By Steve Smith
GREELEY — Although it was an off-year election without a president or a U.S. congressman on the ballot, more than half of Weld County’s 132,000 registered voters turned out Nov. 5 to cast their ballots.
Based on final unofficial results from Weld County, voter turnout this year was 50.08 percent, a climb over the turnout of the previous off-year, 2011, which was 42.48 percent.
This increase was shared with turnout trends for presidential and midterm elections during the last decade, but Weld County Clerk and Recorder Steve Moreno cautioned that many factors affect voter turnout trends.
“When we look at Weld County, my perspective and my staff’s perspective we also wonder what may have drawn the voters,” Moreno said. “In 2005, we were looking back, and there was a county-wide tax question that drove that number a little bit higher as opposed to 2009, when it dropped back down to 30 percent. Maybe the questions were not quite as controversial. Whereas this year, 2013, following the presidential election, we have two pretty high-advertised questions on the ballot.”

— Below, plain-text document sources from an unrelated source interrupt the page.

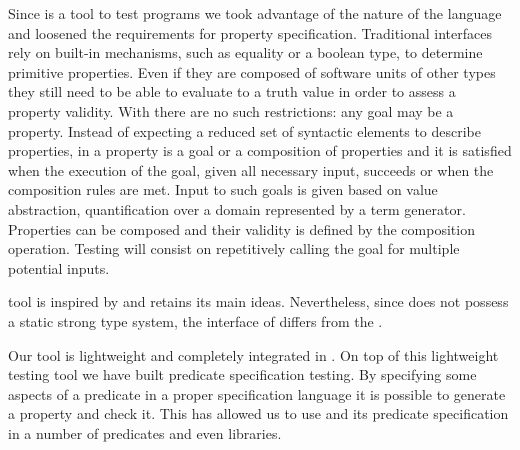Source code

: Since \plqc{} is a tool to test \Prolog{} programs we took advantage of
the nature of the language and loosened the requirements for property
specification.
%
Traditional interfaces rely on built-in mechanisms, such as equality or
a boolean type, to determine primitive properties.
%
Even if they are composed of software units of other types they still
need to be able to evaluate to a truth value in order to assess a
property validity.
%
With \Prolog{} there are no such restrictions: any goal may be a property.
%
Instead of expecting a reduced set of syntactic elements to describe
properties, in \plqc{} a property is a goal or a composition of
properties and it is satisfied when the execution of the goal, given all
necessary input, succeeds or when the composition rules are met.
%
Input to such goals is given based on \plqc{} value abstraction,
quantification over a domain represented by a term generator.
%
Properties can be composed and their validity is defined by the
composition operation.
%
Testing will consist on repetitively calling the goal for multiple
potential inputs.


\plqc{} tool is inspired by \QuickCheck{} and retains its main
ideas.
%
%
Nevertheless, since \Prolog{} does not possess a static strong
type system, the interface of \plqc{} differs from the \Haskell\QuickCheck{}.


Our tool is
lightweight and completely integrated in \Prolog{}.
%
On top of this lightweight testing tool we have built predicate
specification testing.
%
By specifying some aspects of a predicate in a proper specification
language it is possible to generate a \plqc{} property and check it.
%
This has allowed us to  use \plqc{} and its predicate specification in a number of
predicates and even libraries.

But for long-term trends of increasing turnout, Moreno says the introduction of mail-in options for voters played a key role.

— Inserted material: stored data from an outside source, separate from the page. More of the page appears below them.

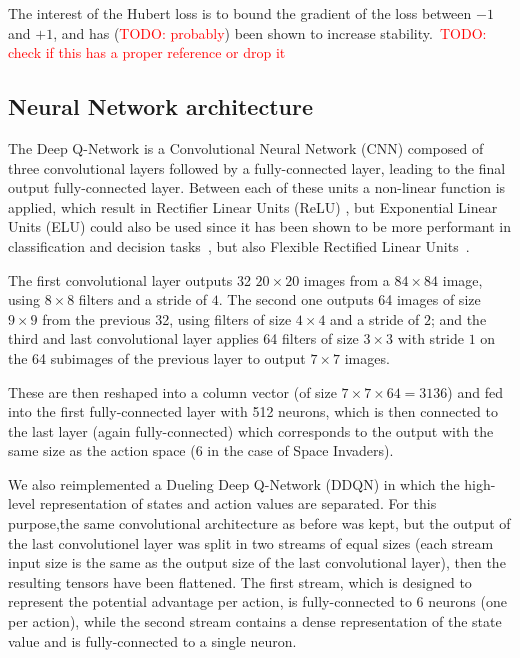 \documentclass[letterpaper]{article}
\newcommand\todo[1]{\textcolor{red}{TODO: #1}}
\begin{document}
The interest of the Hubert loss is to bound the gradient of the loss between $-1$ and $+1$, and has (\todo {probably}) been shown to increase
stability.~\todo{check if this has a proper reference or drop it}

\subsection{Neural Network architecture}

The Deep Q-Network is a Convolutional Neural Network (CNN) composed of three convolutional layers followed by a fully-connected layer, 
leading to the final output fully-connected layer.
Between each of these units a non-linear function is applied, which result in Rectifier Linear Units (ReLU) \citep{krizhevsky2012imagenet}, but Exponential Linear Units (ELU) could
also be used since it has been shown to be more performant in classification and decision tasks~\citep{DBLP:journals/corr/ClevertUH15}, but also
Flexible Rectified Linear Units~\citep{qiu2017flexible}.

The first convolutional layer outputs 32 $20 \times 20$ images from a $84 \times 84$ image, using $8 \times 8$ filters and a stride of $4$. The second one outputs
64 images of size $9 \times 9$ from the previous 32, using filters of size $4 \times 4$ and a stride of $2$; and the third and last convolutional layer
applies 64 filters of size $3 \times 3$ with stride $1$ on the 64 subimages of the previous layer to output $7 \times 7$ images.

These are then reshaped into a column vector (of size $7 \times 7 \times 64 = 3136$) and fed into the first fully-connected layer with 512 neurons,
which is then connected to the last layer (again fully-connected) which corresponds to the output with the same size as the action space (6 in the
case of Space Invaders).

We also reimplemented a Dueling Deep Q-Network (DDQN) in which the high-level representation of states and action values are separated.
For this purpose,the same convolutional architecture as before was kept, but the output of the last convolutionel layer was split in two streams of
equal sizes (each stream input size is the same as the output size of the last convolutional layer), then the resulting tensors have been flattened.
The first stream, which is designed to represent the potential advantage per action, is fully-connected to 6 neurons (one per action), while the second stream
contains a dense representation of the state value and is fully-connected to a single neuron.
\end{document}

“The evolution really started with the mail ballot,” Moreno said. “When I say evolution, I mean that the counties have been watching and monitoring what happened when legislation was passed, giving voters the option to sign up to become permanent mail-in voters, and we call them PMIV voters. Our database, before this house bill passed this year, we had over 71 percent PMIV. We have counties in the state of Colorado claiming they were in the 80s or 90s. So the evolution to mail ballot has been there and it’s more convenient now, and more citizens are taking advantage of that convenience.”

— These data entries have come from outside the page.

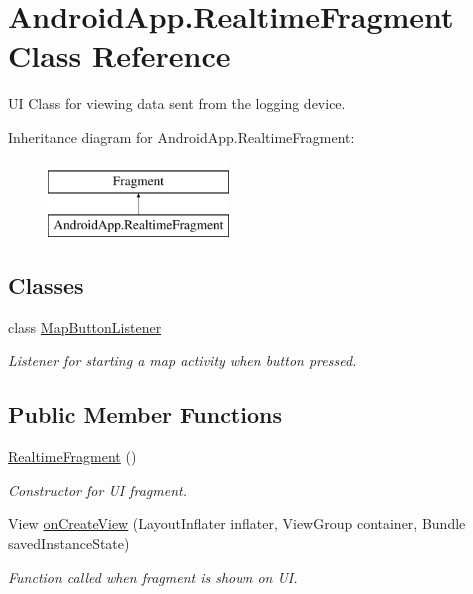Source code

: \hypertarget{class_android_app_1_1_realtime_fragment}{}\section{Android\+App.\+Realtime\+Fragment Class Reference}
\label{class_android_app_1_1_realtime_fragment}


UI Class for viewing data sent from the logging device.  


Inheritance diagram for Android\+App.\+Realtime\+Fragment\+:\begin{figure}[H]
\begin{center}
\leavevmode
\includegraphics[height=2.000000cm]{class_android_app_1_1_realtime_fragment}
\end{center}
\end{figure}
\subsection*{Classes}
\begin{DoxyCompactItemize}
\item 
class \hyperlink{class_android_app_1_1_realtime_fragment_1_1_map_button_listener}{Map\+Button\+Listener}
\begin{DoxyCompactList}\small\item\em Listener for starting a map activity when button pressed. \end{DoxyCompactList}\end{DoxyCompactItemize}
\subsection*{Public Member Functions}
\begin{DoxyCompactItemize}
\item 
\hyperlink{class_android_app_1_1_realtime_fragment_a834ef524bedd8948892a6915945c071c}{Realtime\+Fragment} ()
\begin{DoxyCompactList}\small\item\em Constructor for UI fragment. \end{DoxyCompactList}\item 
View \hyperlink{class_android_app_1_1_realtime_fragment_a9efde75b84b4566f528b5cd53c908917}{on\+Create\+View} (Layout\+Inflater inflater, View\+Group container, Bundle saved\+Instance\+State)
\begin{DoxyCompactList}\small\item\em Function called when fragment is shown on UI. \end{DoxyCompactList}\end{DoxyCompactItemize}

Moreno thanked Weld County’s election staff for their hard work to help make sure the election went smoothly.
“Every election is going to have its challenges. And obviously, there’s some challenges when voters turn in high volumes of ballots on election day,” Moreno said. “We actually had to get to the stopping point on election night. We had over 16,000-plus ballots dumped on us election day.”
Five-thousand ballots were left to count at the end of Tuesday night, but Moreno felt that the judges needed rest to conduct their oversight role properly.